_Problem_
Nothing but the lines from the one containing "9.69%|Feral Spirit|19|21|47.50%|71|" through the one containing "1.94%|Animated Corpse|5|3|62.50%|13|", both included, should be given again, each exactly as written below.
*** Given records ***
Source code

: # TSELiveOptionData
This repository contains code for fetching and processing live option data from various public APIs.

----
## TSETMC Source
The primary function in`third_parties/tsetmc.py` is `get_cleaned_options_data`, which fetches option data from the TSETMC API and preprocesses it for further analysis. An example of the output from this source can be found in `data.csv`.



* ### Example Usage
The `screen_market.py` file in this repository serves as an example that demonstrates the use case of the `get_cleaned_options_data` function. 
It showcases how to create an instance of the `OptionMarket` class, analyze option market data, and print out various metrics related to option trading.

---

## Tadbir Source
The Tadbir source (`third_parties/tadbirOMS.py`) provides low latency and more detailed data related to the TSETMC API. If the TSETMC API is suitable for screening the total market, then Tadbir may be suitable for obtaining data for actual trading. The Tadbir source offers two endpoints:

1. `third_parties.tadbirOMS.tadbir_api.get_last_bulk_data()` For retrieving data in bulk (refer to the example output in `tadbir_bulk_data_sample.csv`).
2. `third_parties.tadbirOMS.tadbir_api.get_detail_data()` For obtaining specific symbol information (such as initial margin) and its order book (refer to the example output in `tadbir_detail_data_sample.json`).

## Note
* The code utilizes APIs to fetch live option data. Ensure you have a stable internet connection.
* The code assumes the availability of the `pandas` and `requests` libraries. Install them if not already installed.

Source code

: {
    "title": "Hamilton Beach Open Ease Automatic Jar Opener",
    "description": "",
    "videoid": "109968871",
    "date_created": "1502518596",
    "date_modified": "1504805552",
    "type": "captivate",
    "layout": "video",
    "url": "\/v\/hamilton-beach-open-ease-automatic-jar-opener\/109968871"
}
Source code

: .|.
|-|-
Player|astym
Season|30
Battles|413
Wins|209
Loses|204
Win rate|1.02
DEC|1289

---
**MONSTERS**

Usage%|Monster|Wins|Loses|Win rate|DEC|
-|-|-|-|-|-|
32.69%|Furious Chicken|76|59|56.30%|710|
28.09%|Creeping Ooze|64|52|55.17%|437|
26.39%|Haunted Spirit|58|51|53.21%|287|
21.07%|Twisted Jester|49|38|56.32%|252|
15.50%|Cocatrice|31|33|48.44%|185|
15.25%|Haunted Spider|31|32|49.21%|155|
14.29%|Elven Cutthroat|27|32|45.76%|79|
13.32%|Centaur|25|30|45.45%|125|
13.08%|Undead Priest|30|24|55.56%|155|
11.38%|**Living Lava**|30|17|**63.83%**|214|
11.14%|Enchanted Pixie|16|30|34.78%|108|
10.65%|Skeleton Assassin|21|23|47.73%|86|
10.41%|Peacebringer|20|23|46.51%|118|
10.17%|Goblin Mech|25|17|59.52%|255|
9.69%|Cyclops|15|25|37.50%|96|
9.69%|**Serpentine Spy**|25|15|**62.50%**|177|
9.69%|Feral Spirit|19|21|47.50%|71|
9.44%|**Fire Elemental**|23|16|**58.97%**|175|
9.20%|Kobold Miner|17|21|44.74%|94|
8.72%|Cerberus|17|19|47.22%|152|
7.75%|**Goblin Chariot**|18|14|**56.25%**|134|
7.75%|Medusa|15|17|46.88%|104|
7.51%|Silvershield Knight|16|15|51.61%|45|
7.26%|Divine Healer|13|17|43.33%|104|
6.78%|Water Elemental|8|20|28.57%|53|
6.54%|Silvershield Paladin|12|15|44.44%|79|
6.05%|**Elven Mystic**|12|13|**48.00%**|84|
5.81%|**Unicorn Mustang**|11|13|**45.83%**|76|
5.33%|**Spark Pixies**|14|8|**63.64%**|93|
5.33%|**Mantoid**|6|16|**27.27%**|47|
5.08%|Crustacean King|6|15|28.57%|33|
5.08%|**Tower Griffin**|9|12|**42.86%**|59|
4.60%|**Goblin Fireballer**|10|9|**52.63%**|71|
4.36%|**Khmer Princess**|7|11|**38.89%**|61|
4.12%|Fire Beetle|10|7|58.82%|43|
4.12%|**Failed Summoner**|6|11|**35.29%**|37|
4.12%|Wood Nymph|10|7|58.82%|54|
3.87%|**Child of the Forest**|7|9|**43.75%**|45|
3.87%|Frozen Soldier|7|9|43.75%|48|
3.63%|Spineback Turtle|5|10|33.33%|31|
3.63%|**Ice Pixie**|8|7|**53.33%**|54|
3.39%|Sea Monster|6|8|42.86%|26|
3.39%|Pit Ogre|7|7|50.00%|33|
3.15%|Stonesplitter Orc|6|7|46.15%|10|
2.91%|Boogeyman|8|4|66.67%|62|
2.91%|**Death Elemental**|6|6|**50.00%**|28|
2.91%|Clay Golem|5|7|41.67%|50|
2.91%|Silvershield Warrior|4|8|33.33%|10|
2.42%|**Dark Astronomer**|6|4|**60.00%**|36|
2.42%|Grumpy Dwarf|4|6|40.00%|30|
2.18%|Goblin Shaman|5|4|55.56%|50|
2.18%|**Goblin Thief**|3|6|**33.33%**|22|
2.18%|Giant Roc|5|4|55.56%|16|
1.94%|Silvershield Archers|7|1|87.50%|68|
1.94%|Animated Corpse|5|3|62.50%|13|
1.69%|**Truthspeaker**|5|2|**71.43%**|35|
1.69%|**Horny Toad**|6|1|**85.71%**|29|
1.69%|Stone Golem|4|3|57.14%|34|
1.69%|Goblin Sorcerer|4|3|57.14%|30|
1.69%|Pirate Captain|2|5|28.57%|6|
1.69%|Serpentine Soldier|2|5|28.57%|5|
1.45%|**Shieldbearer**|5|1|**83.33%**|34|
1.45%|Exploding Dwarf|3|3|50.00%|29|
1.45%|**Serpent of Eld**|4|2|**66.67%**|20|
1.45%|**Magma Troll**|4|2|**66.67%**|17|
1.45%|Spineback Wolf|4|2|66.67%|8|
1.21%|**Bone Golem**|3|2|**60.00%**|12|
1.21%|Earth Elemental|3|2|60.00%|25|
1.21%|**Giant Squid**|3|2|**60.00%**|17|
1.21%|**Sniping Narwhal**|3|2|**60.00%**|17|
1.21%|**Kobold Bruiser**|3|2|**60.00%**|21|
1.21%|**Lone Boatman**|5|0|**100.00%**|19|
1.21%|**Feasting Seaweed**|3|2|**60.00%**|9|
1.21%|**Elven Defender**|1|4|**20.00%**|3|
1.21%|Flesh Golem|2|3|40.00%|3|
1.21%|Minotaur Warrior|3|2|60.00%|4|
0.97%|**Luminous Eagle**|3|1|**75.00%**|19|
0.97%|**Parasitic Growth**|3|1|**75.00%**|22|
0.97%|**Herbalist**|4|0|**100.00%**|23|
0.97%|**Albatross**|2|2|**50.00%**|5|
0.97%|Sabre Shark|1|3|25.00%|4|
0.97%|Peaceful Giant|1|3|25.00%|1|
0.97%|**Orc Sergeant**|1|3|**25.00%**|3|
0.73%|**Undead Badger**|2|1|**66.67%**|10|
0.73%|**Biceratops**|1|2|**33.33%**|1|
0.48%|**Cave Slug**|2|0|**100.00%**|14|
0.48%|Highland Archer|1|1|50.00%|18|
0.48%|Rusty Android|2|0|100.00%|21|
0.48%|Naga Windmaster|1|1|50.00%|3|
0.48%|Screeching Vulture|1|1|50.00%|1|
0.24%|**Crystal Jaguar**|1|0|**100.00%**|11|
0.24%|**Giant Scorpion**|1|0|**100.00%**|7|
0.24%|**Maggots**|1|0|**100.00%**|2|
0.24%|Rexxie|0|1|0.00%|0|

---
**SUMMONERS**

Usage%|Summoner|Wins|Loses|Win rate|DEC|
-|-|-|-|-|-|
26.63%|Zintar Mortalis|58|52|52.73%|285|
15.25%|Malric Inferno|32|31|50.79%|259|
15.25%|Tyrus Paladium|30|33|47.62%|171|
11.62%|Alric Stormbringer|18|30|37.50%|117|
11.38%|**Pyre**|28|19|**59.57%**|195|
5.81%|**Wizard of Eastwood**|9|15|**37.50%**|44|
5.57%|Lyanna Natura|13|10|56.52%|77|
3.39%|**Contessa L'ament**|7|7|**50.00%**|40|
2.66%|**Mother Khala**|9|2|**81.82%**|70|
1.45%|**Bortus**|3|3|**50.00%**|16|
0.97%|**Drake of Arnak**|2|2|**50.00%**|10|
***
_Solution for this problem_
9.69%|Feral Spirit|19|21|47.50%|71|
9.44%|**Fire Elemental**|23|16|**58.97%**|175|
9.20%|Kobold Miner|17|21|44.74%|94|
8.72%|Cerberus|17|19|47.22%|152|
7.75%|**Goblin Chariot**|18|14|**56.25%**|134|
7.75%|Medusa|15|17|46.88%|104|
7.51%|Silvershield Knight|16|15|51.61%|45|
7.26%|Divine Healer|13|17|43.33%|104|
6.78%|Water Elemental|8|20|28.57%|53|
6.54%|Silvershield Paladin|12|15|44.44%|79|
6.05%|**Elven Mystic**|12|13|**48.00%**|84|
5.81%|**Unicorn Mustang**|11|13|**45.83%**|76|
5.33%|**Spark Pixies**|14|8|**63.64%**|93|
5.33%|**Mantoid**|6|16|**27.27%**|47|
5.08%|Crustacean King|6|15|28.57%|33|
5.08%|**Tower Griffin**|9|12|**42.86%**|59|
4.60%|**Goblin Fireballer**|10|9|**52.63%**|71|
4.36%|**Khmer Princess**|7|11|**38.89%**|61|
4.12%|Fire Beetle|10|7|58.82%|43|
4.12%|**Failed Summoner**|6|11|**35.29%**|37|
4.12%|Wood Nymph|10|7|58.82%|54|
3.87%|**Child of the Forest**|7|9|**43.75%**|45|
3.87%|Frozen Soldier|7|9|43.75%|48|
3.63%|Spineback Turtle|5|10|33.33%|31|
3.63%|**Ice Pixie**|8|7|**53.33%**|54|
3.39%|Sea Monster|6|8|42.86%|26|
3.39%|Pit Ogre|7|7|50.00%|33|
3.15%|Stonesplitter Orc|6|7|46.15%|10|
2.91%|Boogeyman|8|4|66.67%|62|
2.91%|**Death Elemental**|6|6|**50.00%**|28|
2.91%|Clay Golem|5|7|41.67%|50|
2.91%|Silvershield Warrior|4|8|33.33%|10|
2.42%|**Dark Astronomer**|6|4|**60.00%**|36|
2.42%|Grumpy Dwarf|4|6|40.00%|30|
2.18%|Goblin Shaman|5|4|55.56%|50|
2.18%|**Goblin Thief**|3|6|**33.33%**|22|
2.18%|Giant Roc|5|4|55.56%|16|
1.94%|Silvershield Archers|7|1|87.50%|68|
1.94%|Animated Corpse|5|3|62.50%|13|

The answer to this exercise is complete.